We chose to write about rappers and hip-hop producers because from our record you can already guess that we love Suicide, Takayanagi, Rallizes, Velvets, and etc, etc… I almost wrote on Russian underground bard singers, but that would be, I feel, less related to what the Shining Path is. We play a music that is inspired by American musical traditions from old blues of Tommy Johnson, to Suicide, to LaMonte Young, to The Velvet Underground. We wanted to tell you about music you probably would not think we listen too, but that has influenced both Preston and I on our musical journey. - Ilya Monosov.
Ilya chooses 5 rappers:
1. Big L
One of Harlem's greatest, and probably one of the best free style poets from the NYC hip hop scene. The music he rapped over is funky, full of great samples of various winds, and up-tempo beats. His lyrics were lean, and mean. An American original, like Suicide, Velvet Underground, and the Stooges. RIP.
2. Too Short
People misunderstand the importance of this East Oakland singer-songwriter. Todd Shaw (aka Too $hort) has pioneered the Oakland rap style and was around way before e-40, Mac Dre, and Rbl Posse. His musical style is deeply rooted in 70's funk and full of catchy synth lines, great bass lines, and amazing lyrics that don't seem to stop popping out of his mouth.
3. Public Enemy (Chuck D)
The only mistake Chuck D has made in his career is collaborating with the Anthrax (a horrible example of hair metal, but wait, the lead singer did not have hair anyway, but he sure loved to head bang). So brushing that aside, Chuck D is to be considered one of the pioneers of rap music and as the other's on this list has contributed greatly to American traditions of poetry and minimalism.
4. Dr. Dre
Hands down The Chronic is one of the best produced funk rap records of all time. Just listen to Funkadelic's "Maggot Brain" LP and than flip on the Chronic. More psychedelic than the CD-r you just purchased in the 'file under psych drone genre"!!!
One of NYC's greatest. As much as we love Big L and Gangstarr, Rakim stands on top. Simply the best rapper on this list.
Preston chooses 5 producers:
1. J Dilla
Brought the rough gritty sound of Detroit to the masses and became the new gold standard in beats and production. His early death was tragic and has propelled him to mythical status. The new king.

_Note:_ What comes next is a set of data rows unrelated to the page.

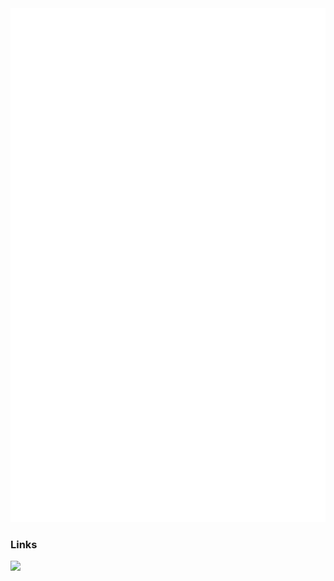 <picture>
  <img src="/github-metrics.svg" alt="Metrics">
</picture>

### Links
[![](https://img.shields.io/badge/My_Blog-I_sometimes_write_about_stuff-blue)](https://blog.luiggi33.de/)
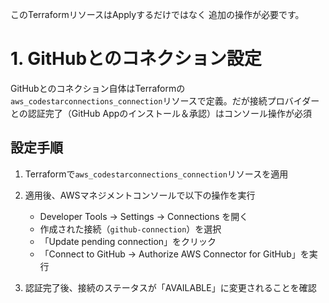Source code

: このTerraformリソースはApplyするだけではなく
追加の操作が必要です。

# 1. GitHubとのコネクション設定

GitHubとのコネクション自体はTerraformの`aws_codestarconnections_connection`リソースで定義。だが接続プロバイダーとの認証完了（GitHub Appのインストール＆承認）はコンソール操作が必須

## 設定手順

1. Terraformで`aws_codestarconnections_connection`リソースを適用

2. 適用後、AWSマネジメントコンソールで以下の操作を実行
   - Developer Tools → Settings → Connections を開く
   - 作成された接続（`github-connection`）を選択
   - 「Update pending connection」をクリック
   - 「Connect to GitHub → Authorize AWS Connector for GitHub」を実行

3. 認証完了後、接続のステータスが「AVAILABLE」に変更されることを確認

Yes, he's gotten pretty cheezy lately but you can't mess with his innovative, incredible beats that he laid down for Missy, Aaliyah, and Magoo.
3. Kool DJ Red Alert
One of the pioneers of modern beatmaking and sampling. His work with the Boogie Down Productions crew and his longstanding World Famous Radio Mix show on New York's Power 105.1fm have made him a legend.
4. Eric B
Still very underrated and unappreciated because he was in Rakim's shadow and never went on to much after they split. But in his day he changed the game for dj's with his stripped down hard beats and his borrowings from eastern and arabic music.
5. Kool Herc
Have to give respect to the probable ORIGINATOR of hip hop. Came to NY from Jamaica and when the crowds didn't dig the reggae dancehall sound he changed it by finding drum breaks from American soul and funk records and playing them over and over to keep the dance party going. Set the stage for Grandmaster Flash and Afrika Bambaata to carry the torch.